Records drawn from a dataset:
────────────────

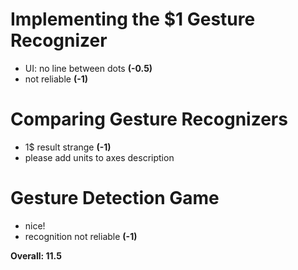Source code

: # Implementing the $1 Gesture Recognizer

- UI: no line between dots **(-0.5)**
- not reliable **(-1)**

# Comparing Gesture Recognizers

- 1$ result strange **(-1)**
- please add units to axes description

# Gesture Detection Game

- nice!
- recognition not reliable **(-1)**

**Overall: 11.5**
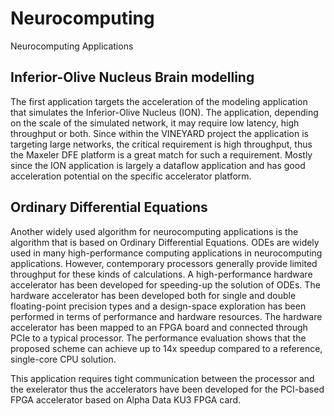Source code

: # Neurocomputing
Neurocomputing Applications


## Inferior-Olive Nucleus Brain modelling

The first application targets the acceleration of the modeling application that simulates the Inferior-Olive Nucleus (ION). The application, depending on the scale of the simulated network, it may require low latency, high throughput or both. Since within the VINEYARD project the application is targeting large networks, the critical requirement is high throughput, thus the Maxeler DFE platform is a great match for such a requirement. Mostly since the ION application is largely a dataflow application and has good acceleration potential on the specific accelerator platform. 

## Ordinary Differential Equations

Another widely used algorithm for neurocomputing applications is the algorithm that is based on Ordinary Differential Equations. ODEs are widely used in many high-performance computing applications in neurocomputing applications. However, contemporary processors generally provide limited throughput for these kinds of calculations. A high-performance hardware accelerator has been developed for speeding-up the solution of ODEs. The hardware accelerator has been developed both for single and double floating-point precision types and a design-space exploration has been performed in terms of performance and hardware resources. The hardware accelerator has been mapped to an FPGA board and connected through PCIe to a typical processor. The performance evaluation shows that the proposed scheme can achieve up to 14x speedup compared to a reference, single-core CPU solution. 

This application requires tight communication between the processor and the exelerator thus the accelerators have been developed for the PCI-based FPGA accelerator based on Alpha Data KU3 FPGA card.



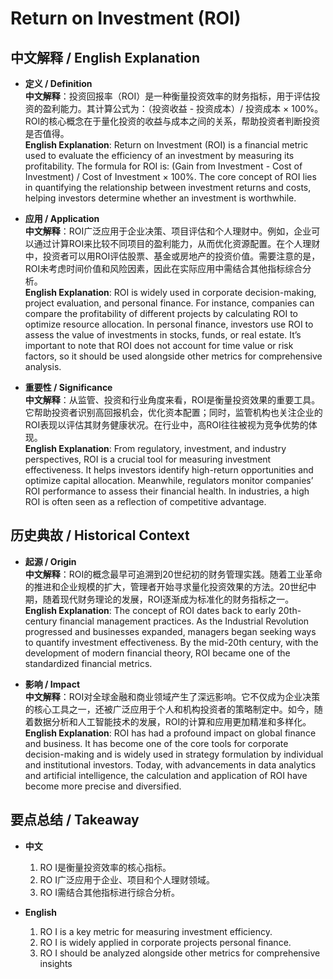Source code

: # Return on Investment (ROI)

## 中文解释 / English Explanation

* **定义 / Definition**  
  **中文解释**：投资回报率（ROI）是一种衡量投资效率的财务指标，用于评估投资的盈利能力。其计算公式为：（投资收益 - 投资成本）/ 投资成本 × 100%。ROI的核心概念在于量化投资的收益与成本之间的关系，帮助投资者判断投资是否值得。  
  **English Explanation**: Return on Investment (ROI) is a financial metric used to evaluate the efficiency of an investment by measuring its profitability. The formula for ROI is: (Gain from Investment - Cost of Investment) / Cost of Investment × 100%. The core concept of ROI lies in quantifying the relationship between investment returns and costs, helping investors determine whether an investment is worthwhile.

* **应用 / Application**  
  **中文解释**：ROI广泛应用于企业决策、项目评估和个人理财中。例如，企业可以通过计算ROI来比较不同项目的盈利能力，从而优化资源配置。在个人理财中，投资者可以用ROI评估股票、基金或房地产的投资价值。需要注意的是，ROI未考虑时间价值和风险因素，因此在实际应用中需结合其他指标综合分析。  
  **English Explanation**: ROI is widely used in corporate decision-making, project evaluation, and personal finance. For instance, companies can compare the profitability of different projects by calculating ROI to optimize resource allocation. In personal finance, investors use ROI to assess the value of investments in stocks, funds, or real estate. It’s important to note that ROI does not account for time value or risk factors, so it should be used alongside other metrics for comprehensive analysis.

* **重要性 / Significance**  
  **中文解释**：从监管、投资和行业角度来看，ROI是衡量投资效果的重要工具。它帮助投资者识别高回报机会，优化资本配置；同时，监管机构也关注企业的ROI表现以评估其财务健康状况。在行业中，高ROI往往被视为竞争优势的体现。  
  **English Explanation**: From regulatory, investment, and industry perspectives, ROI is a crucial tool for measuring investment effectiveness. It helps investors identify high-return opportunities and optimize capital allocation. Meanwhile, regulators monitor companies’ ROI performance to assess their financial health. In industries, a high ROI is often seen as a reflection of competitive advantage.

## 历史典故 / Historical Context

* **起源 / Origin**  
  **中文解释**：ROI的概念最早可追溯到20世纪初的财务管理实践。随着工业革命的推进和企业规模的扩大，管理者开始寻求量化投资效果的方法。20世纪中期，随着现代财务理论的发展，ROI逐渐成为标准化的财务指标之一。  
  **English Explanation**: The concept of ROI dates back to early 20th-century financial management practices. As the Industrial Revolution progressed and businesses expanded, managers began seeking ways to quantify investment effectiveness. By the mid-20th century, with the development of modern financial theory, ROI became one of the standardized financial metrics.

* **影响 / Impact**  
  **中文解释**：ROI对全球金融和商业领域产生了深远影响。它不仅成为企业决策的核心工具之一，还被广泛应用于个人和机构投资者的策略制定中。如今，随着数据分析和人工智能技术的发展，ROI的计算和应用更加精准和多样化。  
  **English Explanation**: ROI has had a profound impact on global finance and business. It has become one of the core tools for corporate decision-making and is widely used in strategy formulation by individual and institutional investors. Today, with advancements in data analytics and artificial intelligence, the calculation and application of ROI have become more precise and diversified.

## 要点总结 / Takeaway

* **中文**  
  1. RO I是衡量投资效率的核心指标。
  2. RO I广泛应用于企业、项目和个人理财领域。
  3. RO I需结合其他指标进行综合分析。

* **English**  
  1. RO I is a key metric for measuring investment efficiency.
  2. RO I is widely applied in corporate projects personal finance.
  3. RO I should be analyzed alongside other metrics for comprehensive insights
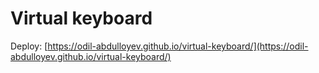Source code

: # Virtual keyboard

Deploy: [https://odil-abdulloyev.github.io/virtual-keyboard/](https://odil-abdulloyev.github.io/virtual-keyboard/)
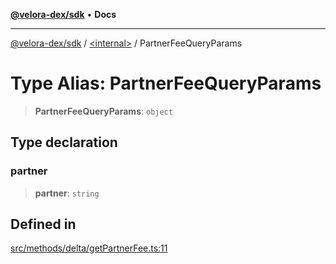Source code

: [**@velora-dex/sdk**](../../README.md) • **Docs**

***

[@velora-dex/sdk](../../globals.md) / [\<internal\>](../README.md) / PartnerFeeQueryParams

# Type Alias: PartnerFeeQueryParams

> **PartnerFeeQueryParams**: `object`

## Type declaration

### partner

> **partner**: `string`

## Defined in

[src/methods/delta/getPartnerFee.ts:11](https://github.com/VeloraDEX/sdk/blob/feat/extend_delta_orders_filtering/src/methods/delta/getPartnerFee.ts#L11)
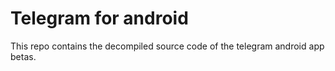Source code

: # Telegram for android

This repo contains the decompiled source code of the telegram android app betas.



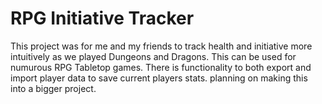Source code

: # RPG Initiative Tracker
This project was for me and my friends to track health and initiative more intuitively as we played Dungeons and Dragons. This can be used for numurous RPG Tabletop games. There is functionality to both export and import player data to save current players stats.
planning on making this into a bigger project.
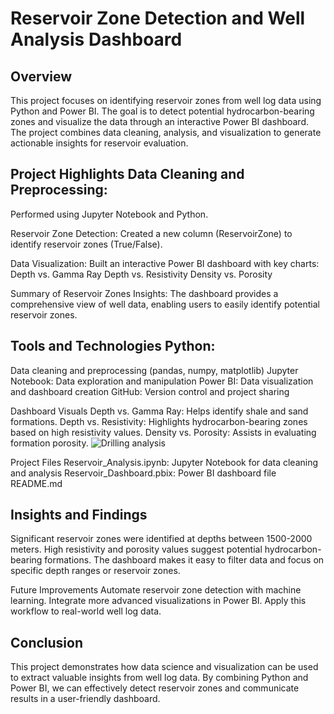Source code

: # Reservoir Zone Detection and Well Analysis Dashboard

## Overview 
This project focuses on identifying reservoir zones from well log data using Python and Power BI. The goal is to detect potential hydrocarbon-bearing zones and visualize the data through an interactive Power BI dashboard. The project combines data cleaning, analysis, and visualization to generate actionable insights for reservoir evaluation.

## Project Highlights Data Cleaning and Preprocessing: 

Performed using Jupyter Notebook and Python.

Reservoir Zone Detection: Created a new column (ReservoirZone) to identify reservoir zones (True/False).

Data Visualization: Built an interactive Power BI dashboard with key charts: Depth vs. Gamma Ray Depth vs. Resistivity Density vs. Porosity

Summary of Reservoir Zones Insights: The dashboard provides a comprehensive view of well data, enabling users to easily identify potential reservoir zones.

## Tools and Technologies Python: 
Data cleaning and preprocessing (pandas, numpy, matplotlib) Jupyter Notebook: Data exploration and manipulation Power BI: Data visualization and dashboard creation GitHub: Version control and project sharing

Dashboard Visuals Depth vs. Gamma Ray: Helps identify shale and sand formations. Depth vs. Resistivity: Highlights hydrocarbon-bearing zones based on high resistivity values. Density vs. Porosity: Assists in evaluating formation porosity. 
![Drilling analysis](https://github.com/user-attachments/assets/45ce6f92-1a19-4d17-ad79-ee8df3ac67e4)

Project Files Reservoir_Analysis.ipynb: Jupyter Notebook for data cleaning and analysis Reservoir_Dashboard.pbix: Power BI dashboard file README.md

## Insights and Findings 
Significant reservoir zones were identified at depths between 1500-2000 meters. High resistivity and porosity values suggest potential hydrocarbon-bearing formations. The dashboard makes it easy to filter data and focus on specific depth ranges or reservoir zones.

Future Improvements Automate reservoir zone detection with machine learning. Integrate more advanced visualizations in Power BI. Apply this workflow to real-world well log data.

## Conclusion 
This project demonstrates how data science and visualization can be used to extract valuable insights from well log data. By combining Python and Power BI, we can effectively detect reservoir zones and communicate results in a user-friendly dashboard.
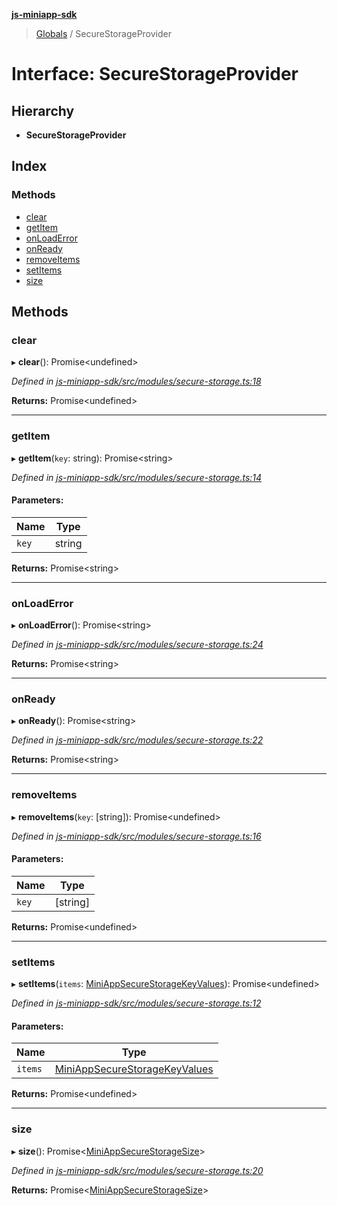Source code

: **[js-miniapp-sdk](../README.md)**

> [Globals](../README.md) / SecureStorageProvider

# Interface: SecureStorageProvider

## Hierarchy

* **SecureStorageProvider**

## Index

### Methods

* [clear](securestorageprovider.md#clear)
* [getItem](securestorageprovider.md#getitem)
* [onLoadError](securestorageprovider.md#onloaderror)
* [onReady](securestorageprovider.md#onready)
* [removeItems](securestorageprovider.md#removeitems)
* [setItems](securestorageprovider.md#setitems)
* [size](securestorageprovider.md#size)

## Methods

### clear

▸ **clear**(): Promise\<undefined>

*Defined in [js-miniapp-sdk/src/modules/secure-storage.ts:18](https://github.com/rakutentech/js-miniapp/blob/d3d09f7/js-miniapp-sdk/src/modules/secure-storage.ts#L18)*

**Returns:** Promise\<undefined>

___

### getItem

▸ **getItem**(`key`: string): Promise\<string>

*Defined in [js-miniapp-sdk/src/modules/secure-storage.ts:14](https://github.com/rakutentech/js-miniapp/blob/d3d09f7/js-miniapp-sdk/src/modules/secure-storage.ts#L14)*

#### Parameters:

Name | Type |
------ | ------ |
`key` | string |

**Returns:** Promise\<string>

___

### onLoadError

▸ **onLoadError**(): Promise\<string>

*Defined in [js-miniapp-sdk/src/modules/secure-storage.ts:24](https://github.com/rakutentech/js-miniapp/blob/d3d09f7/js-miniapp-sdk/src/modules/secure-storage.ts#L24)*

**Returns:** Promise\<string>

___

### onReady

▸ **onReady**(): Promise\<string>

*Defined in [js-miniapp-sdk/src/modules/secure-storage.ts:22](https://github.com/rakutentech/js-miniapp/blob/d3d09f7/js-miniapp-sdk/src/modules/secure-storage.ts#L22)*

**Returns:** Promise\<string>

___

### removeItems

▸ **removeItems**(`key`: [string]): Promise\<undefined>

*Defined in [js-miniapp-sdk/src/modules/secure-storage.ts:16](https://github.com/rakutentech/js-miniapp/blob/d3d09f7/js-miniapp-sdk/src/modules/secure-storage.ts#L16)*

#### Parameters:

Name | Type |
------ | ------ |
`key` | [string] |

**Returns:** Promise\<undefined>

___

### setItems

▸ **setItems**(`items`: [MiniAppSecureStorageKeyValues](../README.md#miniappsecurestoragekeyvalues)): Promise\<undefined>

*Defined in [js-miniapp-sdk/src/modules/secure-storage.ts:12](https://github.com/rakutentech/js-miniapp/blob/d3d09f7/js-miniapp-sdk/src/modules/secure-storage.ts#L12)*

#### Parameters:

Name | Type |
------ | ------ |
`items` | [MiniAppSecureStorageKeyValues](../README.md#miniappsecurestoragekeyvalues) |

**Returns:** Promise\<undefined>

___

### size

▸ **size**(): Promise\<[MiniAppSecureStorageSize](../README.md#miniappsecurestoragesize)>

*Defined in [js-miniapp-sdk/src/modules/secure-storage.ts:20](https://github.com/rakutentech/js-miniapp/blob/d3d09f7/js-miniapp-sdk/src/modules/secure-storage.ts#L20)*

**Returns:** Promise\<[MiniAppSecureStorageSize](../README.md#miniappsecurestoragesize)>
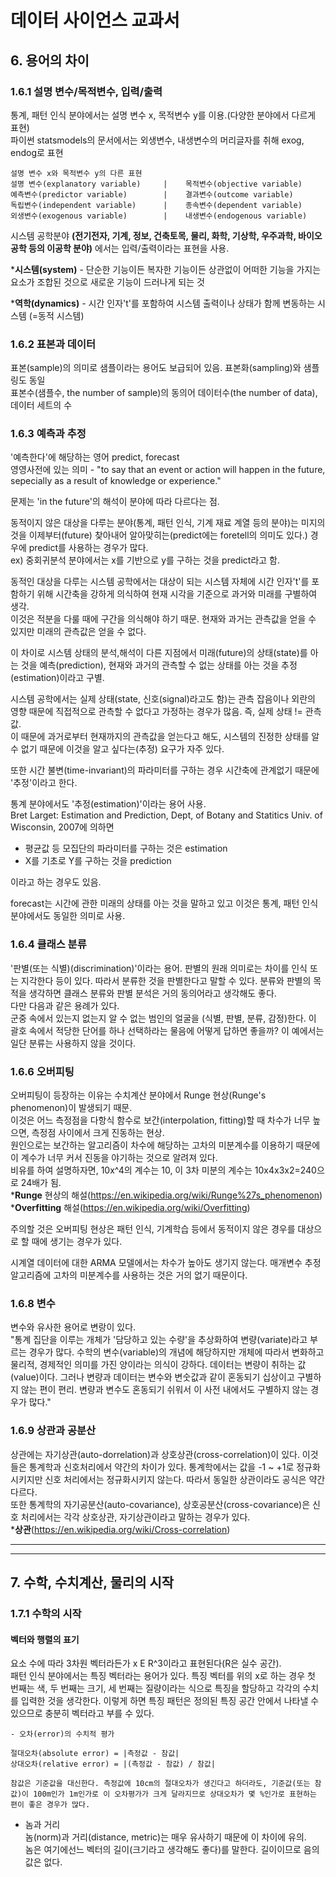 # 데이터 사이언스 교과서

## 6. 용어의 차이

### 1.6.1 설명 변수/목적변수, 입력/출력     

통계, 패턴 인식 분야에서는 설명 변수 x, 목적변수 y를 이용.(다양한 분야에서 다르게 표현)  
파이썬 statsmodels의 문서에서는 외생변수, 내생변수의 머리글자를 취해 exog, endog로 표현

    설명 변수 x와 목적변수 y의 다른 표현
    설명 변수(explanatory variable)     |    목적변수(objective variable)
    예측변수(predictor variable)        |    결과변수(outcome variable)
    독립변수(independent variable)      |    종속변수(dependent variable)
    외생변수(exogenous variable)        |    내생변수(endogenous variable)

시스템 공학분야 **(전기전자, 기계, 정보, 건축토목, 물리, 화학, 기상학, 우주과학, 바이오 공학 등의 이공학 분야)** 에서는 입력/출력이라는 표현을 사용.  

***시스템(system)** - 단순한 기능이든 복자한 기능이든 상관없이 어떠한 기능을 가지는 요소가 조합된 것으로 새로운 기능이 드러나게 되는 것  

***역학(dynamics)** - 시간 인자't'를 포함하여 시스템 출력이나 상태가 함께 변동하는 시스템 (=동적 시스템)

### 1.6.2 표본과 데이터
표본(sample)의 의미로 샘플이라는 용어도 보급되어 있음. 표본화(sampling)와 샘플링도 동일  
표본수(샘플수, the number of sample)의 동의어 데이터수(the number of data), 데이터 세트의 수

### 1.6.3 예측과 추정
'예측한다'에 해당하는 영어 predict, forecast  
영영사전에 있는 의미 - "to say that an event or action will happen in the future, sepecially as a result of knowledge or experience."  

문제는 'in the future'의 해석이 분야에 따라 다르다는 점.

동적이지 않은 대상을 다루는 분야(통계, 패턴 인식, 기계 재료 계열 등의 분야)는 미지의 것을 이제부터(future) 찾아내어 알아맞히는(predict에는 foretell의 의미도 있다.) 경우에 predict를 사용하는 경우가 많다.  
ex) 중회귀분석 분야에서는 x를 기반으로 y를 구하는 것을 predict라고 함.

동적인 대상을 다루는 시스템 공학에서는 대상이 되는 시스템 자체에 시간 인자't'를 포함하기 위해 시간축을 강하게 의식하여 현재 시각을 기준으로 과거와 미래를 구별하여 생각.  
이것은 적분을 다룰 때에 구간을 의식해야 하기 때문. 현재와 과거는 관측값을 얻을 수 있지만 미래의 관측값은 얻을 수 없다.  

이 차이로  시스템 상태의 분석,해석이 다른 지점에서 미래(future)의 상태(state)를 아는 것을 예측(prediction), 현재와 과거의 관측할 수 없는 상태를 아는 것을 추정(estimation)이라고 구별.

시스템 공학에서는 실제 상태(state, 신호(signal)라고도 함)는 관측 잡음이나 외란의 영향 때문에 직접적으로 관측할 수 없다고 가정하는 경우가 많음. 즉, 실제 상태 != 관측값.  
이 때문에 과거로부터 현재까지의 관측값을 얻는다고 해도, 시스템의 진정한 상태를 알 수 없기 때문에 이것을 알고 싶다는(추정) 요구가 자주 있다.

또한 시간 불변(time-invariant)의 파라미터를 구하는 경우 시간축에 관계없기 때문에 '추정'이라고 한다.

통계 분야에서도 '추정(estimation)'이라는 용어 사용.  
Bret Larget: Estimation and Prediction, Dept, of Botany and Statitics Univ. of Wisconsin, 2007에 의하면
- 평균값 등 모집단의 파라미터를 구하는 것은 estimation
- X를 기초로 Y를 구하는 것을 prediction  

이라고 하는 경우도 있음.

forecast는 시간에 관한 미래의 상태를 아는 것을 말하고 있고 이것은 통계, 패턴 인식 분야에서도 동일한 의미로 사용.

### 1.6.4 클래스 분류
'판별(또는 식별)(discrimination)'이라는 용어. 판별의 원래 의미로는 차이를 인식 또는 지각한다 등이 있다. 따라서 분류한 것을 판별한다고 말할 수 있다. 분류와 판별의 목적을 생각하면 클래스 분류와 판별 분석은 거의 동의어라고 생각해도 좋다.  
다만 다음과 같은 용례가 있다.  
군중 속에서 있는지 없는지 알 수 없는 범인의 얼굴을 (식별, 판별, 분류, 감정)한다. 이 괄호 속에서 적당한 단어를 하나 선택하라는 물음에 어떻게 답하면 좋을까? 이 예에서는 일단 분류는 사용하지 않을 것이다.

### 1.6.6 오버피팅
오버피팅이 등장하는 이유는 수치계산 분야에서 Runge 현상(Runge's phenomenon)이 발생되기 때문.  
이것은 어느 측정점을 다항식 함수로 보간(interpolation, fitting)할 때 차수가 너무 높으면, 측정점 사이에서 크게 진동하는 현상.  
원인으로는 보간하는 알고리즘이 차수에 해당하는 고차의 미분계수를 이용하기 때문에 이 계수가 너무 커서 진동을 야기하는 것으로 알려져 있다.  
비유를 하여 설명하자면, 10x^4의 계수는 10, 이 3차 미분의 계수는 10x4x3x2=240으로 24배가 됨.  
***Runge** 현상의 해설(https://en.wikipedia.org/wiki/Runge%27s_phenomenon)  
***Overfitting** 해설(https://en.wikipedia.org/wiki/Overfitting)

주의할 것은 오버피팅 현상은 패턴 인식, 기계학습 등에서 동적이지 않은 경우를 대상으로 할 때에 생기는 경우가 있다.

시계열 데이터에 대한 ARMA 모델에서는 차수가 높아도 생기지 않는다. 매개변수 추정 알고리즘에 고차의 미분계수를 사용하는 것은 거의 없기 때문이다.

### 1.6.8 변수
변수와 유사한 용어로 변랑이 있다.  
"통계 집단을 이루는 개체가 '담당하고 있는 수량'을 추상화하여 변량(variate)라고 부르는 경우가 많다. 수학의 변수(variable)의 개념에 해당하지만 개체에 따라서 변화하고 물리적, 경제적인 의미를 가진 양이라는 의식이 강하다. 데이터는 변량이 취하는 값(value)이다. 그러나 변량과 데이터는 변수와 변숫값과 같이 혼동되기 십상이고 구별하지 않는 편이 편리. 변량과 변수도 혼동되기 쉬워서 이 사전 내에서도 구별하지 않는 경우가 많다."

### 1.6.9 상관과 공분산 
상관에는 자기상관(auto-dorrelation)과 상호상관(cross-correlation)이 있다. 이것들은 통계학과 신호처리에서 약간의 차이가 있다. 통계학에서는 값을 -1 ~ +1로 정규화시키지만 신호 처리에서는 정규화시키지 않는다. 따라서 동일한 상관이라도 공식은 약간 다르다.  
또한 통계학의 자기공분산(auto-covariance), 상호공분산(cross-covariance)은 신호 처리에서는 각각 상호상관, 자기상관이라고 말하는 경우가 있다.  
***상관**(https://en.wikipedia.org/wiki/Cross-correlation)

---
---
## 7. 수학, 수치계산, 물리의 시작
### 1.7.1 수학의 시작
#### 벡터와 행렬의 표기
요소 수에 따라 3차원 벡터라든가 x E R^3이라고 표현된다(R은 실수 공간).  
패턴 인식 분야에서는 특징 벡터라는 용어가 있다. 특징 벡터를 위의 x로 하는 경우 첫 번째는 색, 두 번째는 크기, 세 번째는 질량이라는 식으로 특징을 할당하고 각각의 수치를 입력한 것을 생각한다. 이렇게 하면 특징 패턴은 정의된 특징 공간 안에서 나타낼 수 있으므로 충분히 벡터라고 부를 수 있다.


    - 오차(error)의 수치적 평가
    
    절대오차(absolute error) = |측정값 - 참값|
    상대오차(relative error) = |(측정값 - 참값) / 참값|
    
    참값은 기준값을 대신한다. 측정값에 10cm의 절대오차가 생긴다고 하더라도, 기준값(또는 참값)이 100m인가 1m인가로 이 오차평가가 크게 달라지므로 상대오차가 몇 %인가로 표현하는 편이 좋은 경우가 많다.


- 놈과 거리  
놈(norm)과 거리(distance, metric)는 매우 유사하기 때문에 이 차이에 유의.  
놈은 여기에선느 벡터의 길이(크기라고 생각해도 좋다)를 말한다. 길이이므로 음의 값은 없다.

────────────────

WHAT YOU HAVE TO DO> Repeat exactly the lines from the first line of the records above through the line containing "The first application", leaving out the pictures.

ANSWER BOX>
Source code

: # Implementing the $1 Gesture Recognizer

- UI: no line between dots **(-0.5)**
- not reliable **(-1)**

# Comparing Gesture Recognizers

- 1$ result strange **(-1)**
- please add units to axes description

# Gesture Detection Game

- nice!
- recognition not reliable **(-1)**

**Overall: 11.5**
Source code

: # Neurocomputing
Neurocomputing Applications


## Inferior-Olive Nucleus Brain modelling

The first application targets the acceleration of the modeling application that simulates the Inferior-Olive Nucleus (ION). The application, depending on the scale of the simulated network, it may require low latency, high throughput or both. Since within the VINEYARD project the application is targeting large networks, the critical requirement is high throughput, thus the Maxeler DFE platform is a great match for such a requirement. Mostly since the ION application is largely a dataflow application and has good acceleration potential on the specific accelerator platform. 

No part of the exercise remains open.